***** GIVEN DATA
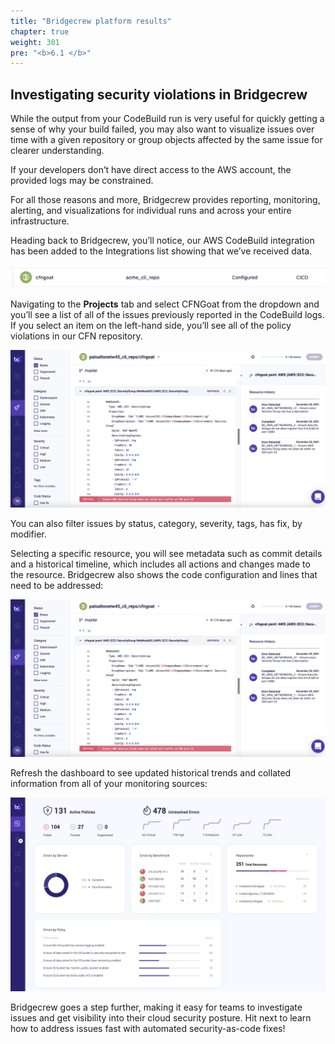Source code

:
 ```yaml
---
title: "Bridgecrew platform results"
chapter: true
weight: 301
pre: "<b>6.1 </b>"
---
```


## Investigating security violations in Bridgecrew

While the output from your CodeBuild run is very useful for quickly getting a sense of why your build failed, you may also want to visualize issues over time with a given repository or group objects affected by the same issue for clearer understanding.

If your developers don’t have direct access to the AWS account, the provided logs may be constrained.

For all those reasons and more, Bridgecrew provides reporting, monitoring, alerting, and visualizations for individual runs and across your entire infrastructure.

Heading back to Bridgecrew, you’ll notice, our AWS CodeBuild integration has been added to the Integrations list showing that we’ve received data.

![AWS Sucessful Bridgecrew Integration](./images/runpipeline-dashboard-1.png "AWS Sucessful Bridgecrew Integration")

Navigating to the **Projects** tab and select CFNGoat from the dropdown and you’ll see a list of all of the issues previously reported in the CodeBuild logs. If you select an item on the left-hand side, you’ll see all of the policy violations in our CFN repository. 

![AWS Codebuild errors in Bridgecrew Dashboard](./images/runpipeline-dashboard-3.png "AWS Codebuild errors in Bridgecrew Dashboard")

You can also filter issues by status, category, severity, tags, has fix, by modifier.

Selecting a specific resource, you will see metadata such as commit details and a historical timeline, which includes all actions and changes made to the resource. Bridgecrew also shows the code configuration and lines that need to be addressed:

![AWS Codebuild errors in Bridgecrew Dashboard](./images/runpipeline-dashboard-3.png "AWS Codebuild errors in Bridgecrew Dashboard")

Refresh the dashboard to see updated historical trends and collated information from all of your monitoring sources:

![AWS Codebuild errors in Bridgecrew Dashboard](./images/runpipeline-dashboard-dash-1.png "AWS Codebuild errors in Bridgecrew Dashboard")

Bridgecrew goes a step further, making it easy for teams to investigate issues and get visibility into their cloud security posture. Hit next to learn how to address issues fast with automated security-as-code fixes!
**********
▶ _TASK DESCRIPTION_
Working from the data above, extract solely the lines from the one containing "## Investigating security" through the one containing "While the output", exactly as they appear, both included.

▶ _ANSWER TO THIS PROBLEM_
## Investigating security violations in Bridgecrew

While the output from your CodeBuild run is very useful for quickly getting a sense of why your build failed, you may also want to visualize issues over time with a given repository or group objects affected by the same issue for clearer understanding.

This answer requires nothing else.